### REQUIRED WORK
Every entry below should be reproduced exactly; no picture is to be included.

START MATERIAL FOR THE TASK

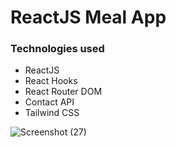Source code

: # ReactJS Meal App

### Technologies used

- ReactJS
- React Hooks
- React Router DOM
- Contact API
- Tailwind CSS

![Screenshot (27)](https://user-images.githubusercontent.com/119747143/227333335-9289c5d3-dede-4067-b13c-8fbcfb260cb3.png)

END MATERIAL FOR THE TASK

### ANSWER TO THIS TASK
Source code

: # ReactJS Meal App

### Technologies used

- ReactJS
- React Hooks
- React Router DOM
- Contact API
- Tailwind CSS

![Screenshot (27)](https://user-images.githubusercontent.com/119747143/227333335-9289c5d3-dede-4067-b13c-8fbcfb260cb3.png)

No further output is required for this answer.